Une petite devinette. Si vous réunissez trois polonais dans une pièce, qu’est-ce que vous obtenez ? Cinq avis différents.
Je lui demande juste de frapper à la porte de son voisin. Et il me fait des histoires. Pourquoi est-il déjà réveillé au fait ? A mon avis c’est le genre de concierge bénévole toujours à surveiller tout et tous.
Je hausse le ton. Lem finit par céder. S’il aime bien connaitre les affaires des autres, en revanche il ne veut pas en avoir personnellement.
Enfin la voix d’Earl parvint à mes oreilles. C’est déjà une victoire. Elle est pâteuse. Son propriétaire a été plus raisonnable que prévu.
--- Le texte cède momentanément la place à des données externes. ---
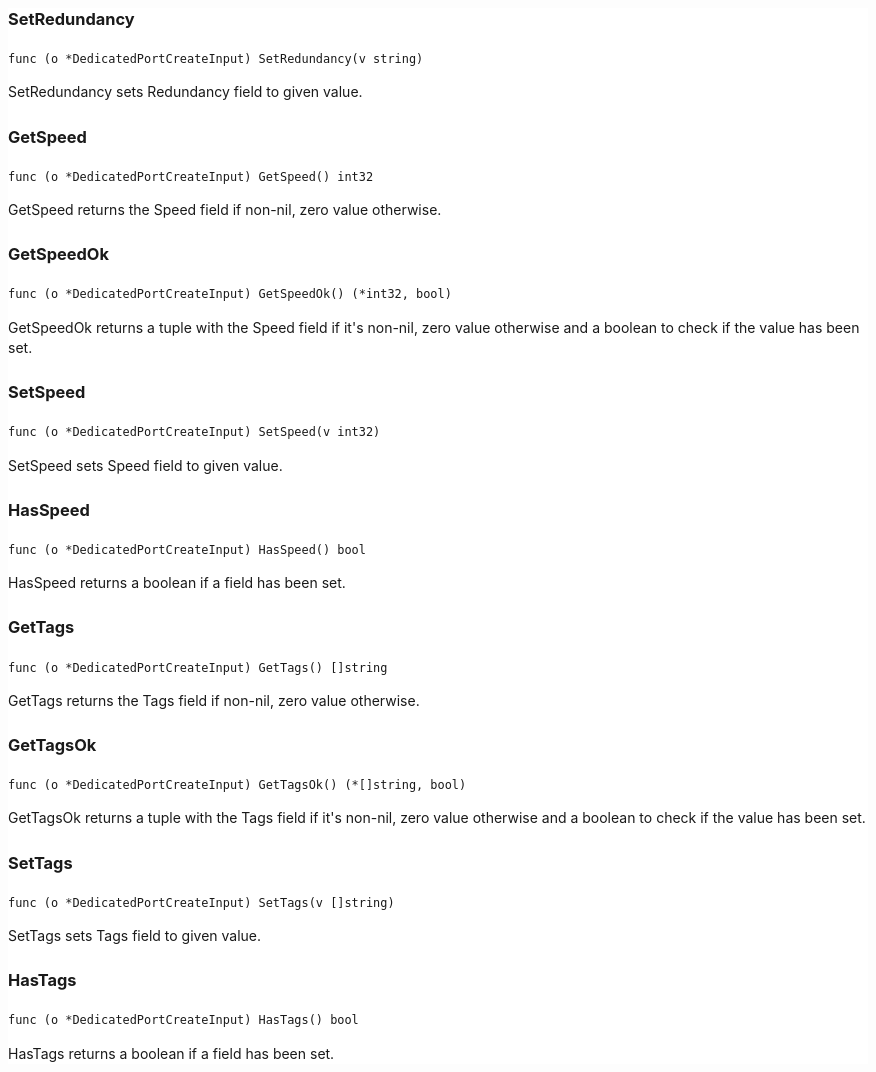 ### SetRedundancy

`func (o *DedicatedPortCreateInput) SetRedundancy(v string)`

SetRedundancy sets Redundancy field to given value.


### GetSpeed

`func (o *DedicatedPortCreateInput) GetSpeed() int32`

GetSpeed returns the Speed field if non-nil, zero value otherwise.

### GetSpeedOk

`func (o *DedicatedPortCreateInput) GetSpeedOk() (*int32, bool)`

GetSpeedOk returns a tuple with the Speed field if it's non-nil, zero value otherwise
and a boolean to check if the value has been set.

### SetSpeed

`func (o *DedicatedPortCreateInput) SetSpeed(v int32)`

SetSpeed sets Speed field to given value.

### HasSpeed

`func (o *DedicatedPortCreateInput) HasSpeed() bool`

HasSpeed returns a boolean if a field has been set.

### GetTags

`func (o *DedicatedPortCreateInput) GetTags() []string`

GetTags returns the Tags field if non-nil, zero value otherwise.

### GetTagsOk

`func (o *DedicatedPortCreateInput) GetTagsOk() (*[]string, bool)`

GetTagsOk returns a tuple with the Tags field if it's non-nil, zero value otherwise
and a boolean to check if the value has been set.

### SetTags

`func (o *DedicatedPortCreateInput) SetTags(v []string)`

SetTags sets Tags field to given value.

### HasTags

`func (o *DedicatedPortCreateInput) HasTags() bool`

HasTags returns a boolean if a field has been set.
Je n’aime pas les grandes phrases pompeuses. Par conséquent j’entre directement dans le vif du sujet.
« Après ton départ un type a demandé après toi. »
« De quoi ? »
J’ai capté son attention. Une deuxième victoire grâce à ce retour de bâton fictif.
« Il a fournit ta description et celle de Dempsey. »
« Et qu’est-ce que tu lui as raconté ? »
Il doute de moi. On est vraiment un couple uni.
« Rien. Je ne veux pas être mêlé à tes histoires. Sauf qu’il se doute de quelque chose et me suit depuis la fin de mon service. »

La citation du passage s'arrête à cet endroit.